##### THE DATA #####
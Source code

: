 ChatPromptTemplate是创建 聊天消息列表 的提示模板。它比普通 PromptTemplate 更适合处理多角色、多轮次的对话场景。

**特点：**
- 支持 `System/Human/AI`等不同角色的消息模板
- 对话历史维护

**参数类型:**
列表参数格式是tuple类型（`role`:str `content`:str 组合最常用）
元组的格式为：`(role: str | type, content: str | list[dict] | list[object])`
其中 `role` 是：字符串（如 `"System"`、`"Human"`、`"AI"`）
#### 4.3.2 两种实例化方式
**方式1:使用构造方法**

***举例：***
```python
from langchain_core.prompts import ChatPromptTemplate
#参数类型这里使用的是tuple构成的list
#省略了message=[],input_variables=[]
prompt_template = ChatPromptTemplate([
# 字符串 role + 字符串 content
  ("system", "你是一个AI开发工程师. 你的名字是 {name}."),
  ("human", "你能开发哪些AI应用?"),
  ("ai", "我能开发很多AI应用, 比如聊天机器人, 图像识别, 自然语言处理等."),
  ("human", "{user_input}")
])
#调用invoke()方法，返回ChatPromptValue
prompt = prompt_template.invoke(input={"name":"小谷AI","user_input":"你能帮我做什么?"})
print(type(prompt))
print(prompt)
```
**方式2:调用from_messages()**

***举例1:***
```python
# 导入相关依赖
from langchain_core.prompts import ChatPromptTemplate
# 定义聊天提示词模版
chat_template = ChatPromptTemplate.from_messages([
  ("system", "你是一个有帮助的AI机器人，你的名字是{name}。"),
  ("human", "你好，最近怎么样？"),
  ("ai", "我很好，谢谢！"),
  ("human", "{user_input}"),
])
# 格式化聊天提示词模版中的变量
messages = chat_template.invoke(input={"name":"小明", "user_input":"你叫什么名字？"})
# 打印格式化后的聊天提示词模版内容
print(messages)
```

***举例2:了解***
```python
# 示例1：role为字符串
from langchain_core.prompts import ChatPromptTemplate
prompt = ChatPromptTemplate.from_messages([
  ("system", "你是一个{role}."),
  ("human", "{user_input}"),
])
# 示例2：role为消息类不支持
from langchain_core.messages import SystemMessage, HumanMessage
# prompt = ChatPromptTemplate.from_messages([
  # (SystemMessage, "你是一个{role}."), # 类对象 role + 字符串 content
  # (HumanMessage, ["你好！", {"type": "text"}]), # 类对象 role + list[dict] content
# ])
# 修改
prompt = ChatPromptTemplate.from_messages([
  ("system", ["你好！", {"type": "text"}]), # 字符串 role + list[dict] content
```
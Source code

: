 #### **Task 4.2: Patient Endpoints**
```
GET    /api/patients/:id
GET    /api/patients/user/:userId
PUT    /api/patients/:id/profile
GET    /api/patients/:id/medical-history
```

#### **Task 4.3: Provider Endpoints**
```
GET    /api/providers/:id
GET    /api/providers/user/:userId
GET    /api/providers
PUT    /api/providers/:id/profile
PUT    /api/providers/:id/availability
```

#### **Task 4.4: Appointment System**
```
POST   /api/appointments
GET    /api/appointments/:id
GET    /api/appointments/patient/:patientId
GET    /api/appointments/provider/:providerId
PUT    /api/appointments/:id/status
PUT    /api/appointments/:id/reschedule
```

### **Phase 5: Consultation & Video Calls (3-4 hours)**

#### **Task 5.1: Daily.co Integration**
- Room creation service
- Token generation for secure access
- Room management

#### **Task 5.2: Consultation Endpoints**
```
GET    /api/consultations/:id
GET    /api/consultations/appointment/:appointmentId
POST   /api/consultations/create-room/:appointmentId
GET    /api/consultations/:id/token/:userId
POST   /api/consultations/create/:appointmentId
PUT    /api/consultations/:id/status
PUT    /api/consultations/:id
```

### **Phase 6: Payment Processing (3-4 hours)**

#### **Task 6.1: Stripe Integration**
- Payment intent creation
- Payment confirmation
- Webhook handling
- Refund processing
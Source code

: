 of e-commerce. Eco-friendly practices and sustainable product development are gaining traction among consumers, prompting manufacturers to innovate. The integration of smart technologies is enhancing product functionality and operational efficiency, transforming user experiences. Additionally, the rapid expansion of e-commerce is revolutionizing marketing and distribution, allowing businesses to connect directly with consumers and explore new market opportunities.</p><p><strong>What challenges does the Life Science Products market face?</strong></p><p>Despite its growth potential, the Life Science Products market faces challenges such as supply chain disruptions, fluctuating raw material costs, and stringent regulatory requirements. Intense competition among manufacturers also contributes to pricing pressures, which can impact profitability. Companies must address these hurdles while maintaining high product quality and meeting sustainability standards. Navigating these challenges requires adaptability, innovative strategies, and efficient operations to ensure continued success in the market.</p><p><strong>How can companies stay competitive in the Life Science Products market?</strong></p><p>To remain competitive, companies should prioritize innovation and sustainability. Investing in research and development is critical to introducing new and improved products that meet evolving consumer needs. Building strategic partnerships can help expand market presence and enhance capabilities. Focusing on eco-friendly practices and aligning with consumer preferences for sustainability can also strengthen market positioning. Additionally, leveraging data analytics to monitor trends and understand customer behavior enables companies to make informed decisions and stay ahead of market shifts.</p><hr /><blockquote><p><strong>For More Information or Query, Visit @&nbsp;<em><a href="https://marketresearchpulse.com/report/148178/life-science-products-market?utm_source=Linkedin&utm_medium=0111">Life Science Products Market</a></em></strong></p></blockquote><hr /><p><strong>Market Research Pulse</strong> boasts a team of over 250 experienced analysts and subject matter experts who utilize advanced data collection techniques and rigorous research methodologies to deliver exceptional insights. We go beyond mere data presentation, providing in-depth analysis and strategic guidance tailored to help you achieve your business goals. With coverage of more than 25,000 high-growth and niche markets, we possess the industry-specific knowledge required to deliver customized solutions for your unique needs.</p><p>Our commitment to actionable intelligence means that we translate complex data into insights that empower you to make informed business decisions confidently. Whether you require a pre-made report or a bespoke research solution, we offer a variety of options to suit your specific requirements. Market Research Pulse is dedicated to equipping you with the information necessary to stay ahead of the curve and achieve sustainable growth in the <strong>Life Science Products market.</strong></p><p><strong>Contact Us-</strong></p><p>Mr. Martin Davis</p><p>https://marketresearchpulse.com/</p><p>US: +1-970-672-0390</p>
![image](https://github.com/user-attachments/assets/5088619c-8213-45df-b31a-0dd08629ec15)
#####
- PROMPT
Without changing a single character, write out all of the entries.

- OUTPUT FOR THIS TASK
Source code

: ChatPromptTemplate是创建 聊天消息列表 的提示模板。它比普通 PromptTemplate 更适合处理多角色、多轮次的对话场景。

**特点：**
- 支持 `System/Human/AI`等不同角色的消息模板
- 对话历史维护

**参数类型:**
列表参数格式是tuple类型（`role`:str `content`:str 组合最常用）
元组的格式为：`(role: str | type, content: str | list[dict] | list[object])`
其中 `role` 是：字符串（如 `"System"`、`"Human"`、`"AI"`）
#### 4.3.2 两种实例化方式
**方式1:使用构造方法**

***举例：***
```python
from langchain_core.prompts import ChatPromptTemplate
#参数类型这里使用的是tuple构成的list
#省略了message=[],input_variables=[]
prompt_template = ChatPromptTemplate([
# 字符串 role + 字符串 content
  ("system", "你是一个AI开发工程师. 你的名字是 {name}."),
  ("human", "你能开发哪些AI应用?"),
  ("ai", "我能开发很多AI应用, 比如聊天机器人, 图像识别, 自然语言处理等."),
  ("human", "{user_input}")
])
#调用invoke()方法，返回ChatPromptValue
prompt = prompt_template.invoke(input={"name":"小谷AI","user_input":"你能帮我做什么?"})
print(type(prompt))
print(prompt)
```
**方式2:调用from_messages()**

***举例1:***
```python
# 导入相关依赖
from langchain_core.prompts import ChatPromptTemplate
# 定义聊天提示词模版
chat_template = ChatPromptTemplate.from_messages([
  ("system", "你是一个有帮助的AI机器人，你的名字是{name}。"),
  ("human", "你好，最近怎么样？"),
  ("ai", "我很好，谢谢！"),
  ("human", "{user_input}"),
])
# 格式化聊天提示词模版中的变量
messages = chat_template.invoke(input={"name":"小明", "user_input":"你叫什么名字？"})
# 打印格式化后的聊天提示词模版内容
print(messages)
```

***举例2:了解***
```python
# 示例1：role为字符串
from langchain_core.prompts import ChatPromptTemplate
prompt = ChatPromptTemplate.from_messages([
  ("system", "你是一个{role}."),
  ("human", "{user_input}"),
])
# 示例2：role为消息类不支持
from langchain_core.messages import SystemMessage, HumanMessage
# prompt = ChatPromptTemplate.from_messages([
  # (SystemMessage, "你是一个{role}."), # 类对象 role + 字符串 content
  # (HumanMessage, ["你好！", {"type": "text"}]), # 类对象 role + list[dict] content
# ])
# 修改
prompt = ChatPromptTemplate.from_messages([
  ("system", ["你好！", {"type": "text"}]), # 字符串 role + list[dict] content
```
Source code

: #### **Task 4.2: Patient Endpoints**
```
GET    /api/patients/:id
GET    /api/patients/user/:userId
PUT    /api/patients/:id/profile
GET    /api/patients/:id/medical-history
```

#### **Task 4.3: Provider Endpoints**
```
GET    /api/providers/:id
GET    /api/providers/user/:userId
GET    /api/providers
PUT    /api/providers/:id/profile
PUT    /api/providers/:id/availability
```

#### **Task 4.4: Appointment System**
```
POST   /api/appointments
GET    /api/appointments/:id
GET    /api/appointments/patient/:patientId
GET    /api/appointments/provider/:providerId
PUT    /api/appointments/:id/status
PUT    /api/appointments/:id/reschedule
```

### **Phase 5: Consultation & Video Calls (3-4 hours)**

#### **Task 5.1: Daily.co Integration**
- Room creation service
- Token generation for secure access
- Room management

#### **Task 5.2: Consultation Endpoints**
```
GET    /api/consultations/:id
GET    /api/consultations/appointment/:appointmentId
POST   /api/consultations/create-room/:appointmentId
GET    /api/consultations/:id/token/:userId
POST   /api/consultations/create/:appointmentId
PUT    /api/consultations/:id/status
PUT    /api/consultations/:id
```

### **Phase 6: Payment Processing (3-4 hours)**

#### **Task 6.1: Stripe Integration**
- Payment intent creation
- Payment confirmation
- Webhook handling
- Refund processing
Source code

: of e-commerce. Eco-friendly practices and sustainable product development are gaining traction among consumers, prompting manufacturers to innovate. The integration of smart technologies is enhancing product functionality and operational efficiency, transforming user experiences. Additionally, the rapid expansion of e-commerce is revolutionizing marketing and distribution, allowing businesses to connect directly with consumers and explore new market opportunities.</p><p><strong>What challenges does the Life Science Products market face?</strong></p><p>Despite its growth potential, the Life Science Products market faces challenges such as supply chain disruptions, fluctuating raw material costs, and stringent regulatory requirements. Intense competition among manufacturers also contributes to pricing pressures, which can impact profitability. Companies must address these hurdles while maintaining high product quality and meeting sustainability standards. Navigating these challenges requires adaptability, innovative strategies, and efficient operations to ensure continued success in the market.</p><p><strong>How can companies stay competitive in the Life Science Products market?</strong></p><p>To remain competitive, companies should prioritize innovation and sustainability. Investing in research and development is critical to introducing new and improved products that meet evolving consumer needs. Building strategic partnerships can help expand market presence and enhance capabilities. Focusing on eco-friendly practices and aligning with consumer preferences for sustainability can also strengthen market positioning. Additionally, leveraging data analytics to monitor trends and understand customer behavior enables companies to make informed decisions and stay ahead of market shifts.</p><hr /><blockquote><p><strong>For More Information or Query, Visit @&nbsp;<em><a href="https://marketresearchpulse.com/report/148178/life-science-products-market?utm_source=Linkedin&utm_medium=0111">Life Science Products Market</a></em></strong></p></blockquote><hr /><p><strong>Market Research Pulse</strong> boasts a team of over 250 experienced analysts and subject matter experts who utilize advanced data collection techniques and rigorous research methodologies to deliver exceptional insights. We go beyond mere data presentation, providing in-depth analysis and strategic guidance tailored to help you achieve your business goals. With coverage of more than 25,000 high-growth and niche markets, we possess the industry-specific knowledge required to deliver customized solutions for your unique needs.</p><p>Our commitment to actionable intelligence means that we translate complex data into insights that empower you to make informed business decisions confidently. Whether you require a pre-made report or a bespoke research solution, we offer a variety of options to suit your specific requirements. Market Research Pulse is dedicated to equipping you with the information necessary to stay ahead of the curve and achieve sustainable growth in the <strong>Life Science Products market.</strong></p><p><strong>Contact Us-</strong></p><p>Mr. Martin Davis</p><p>https://marketresearchpulse.com/</p><p>US: +1-970-672-0390</p>
![image](https://github.com/user-attachments/assets/5088619c-8213-45df-b31a-0dd08629ec15)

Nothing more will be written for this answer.